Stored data
::::::

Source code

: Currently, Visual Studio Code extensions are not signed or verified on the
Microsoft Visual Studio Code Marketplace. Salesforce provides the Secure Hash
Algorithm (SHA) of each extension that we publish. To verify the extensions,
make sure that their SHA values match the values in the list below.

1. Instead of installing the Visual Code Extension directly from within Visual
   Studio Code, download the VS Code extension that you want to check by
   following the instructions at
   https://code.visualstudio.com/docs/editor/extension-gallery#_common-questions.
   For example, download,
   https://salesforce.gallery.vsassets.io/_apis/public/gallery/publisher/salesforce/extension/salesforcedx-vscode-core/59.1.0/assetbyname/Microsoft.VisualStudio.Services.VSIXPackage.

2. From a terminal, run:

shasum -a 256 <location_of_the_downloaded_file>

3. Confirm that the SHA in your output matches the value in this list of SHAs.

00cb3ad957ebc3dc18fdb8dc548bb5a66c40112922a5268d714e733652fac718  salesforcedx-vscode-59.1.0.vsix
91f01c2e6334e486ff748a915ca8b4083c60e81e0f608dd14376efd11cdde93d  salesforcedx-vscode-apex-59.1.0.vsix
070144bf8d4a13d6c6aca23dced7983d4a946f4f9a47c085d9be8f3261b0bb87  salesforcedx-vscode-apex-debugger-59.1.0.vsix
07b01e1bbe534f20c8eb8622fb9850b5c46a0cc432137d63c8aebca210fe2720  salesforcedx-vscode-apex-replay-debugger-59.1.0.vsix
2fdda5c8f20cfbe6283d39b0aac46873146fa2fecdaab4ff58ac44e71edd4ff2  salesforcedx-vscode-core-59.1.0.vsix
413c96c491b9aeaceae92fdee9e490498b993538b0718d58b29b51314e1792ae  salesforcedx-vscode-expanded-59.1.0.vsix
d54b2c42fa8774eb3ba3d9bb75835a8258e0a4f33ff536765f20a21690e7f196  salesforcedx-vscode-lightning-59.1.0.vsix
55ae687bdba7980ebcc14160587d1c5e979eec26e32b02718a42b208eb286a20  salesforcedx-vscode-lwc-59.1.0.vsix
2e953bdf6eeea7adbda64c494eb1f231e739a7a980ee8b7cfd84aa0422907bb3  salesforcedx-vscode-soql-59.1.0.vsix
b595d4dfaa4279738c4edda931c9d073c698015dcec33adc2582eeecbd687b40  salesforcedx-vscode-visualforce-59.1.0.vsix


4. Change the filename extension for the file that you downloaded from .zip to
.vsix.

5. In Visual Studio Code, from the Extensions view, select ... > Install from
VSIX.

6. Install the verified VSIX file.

::::::

- **Problem to work on**: The response must consist solely of the lines from the top of the records through the line holding "Studio Code, download", copied word for word.

- **Solution**:
Source code

: Currently, Visual Studio Code extensions are not signed or verified on the
Microsoft Visual Studio Code Marketplace. Salesforce provides the Secure Hash
Algorithm (SHA) of each extension that we publish. To verify the extensions,
make sure that their SHA values match the values in the list below.

1. Instead of installing the Visual Code Extension directly from within Visual
   Studio Code, download the VS Code extension that you want to check by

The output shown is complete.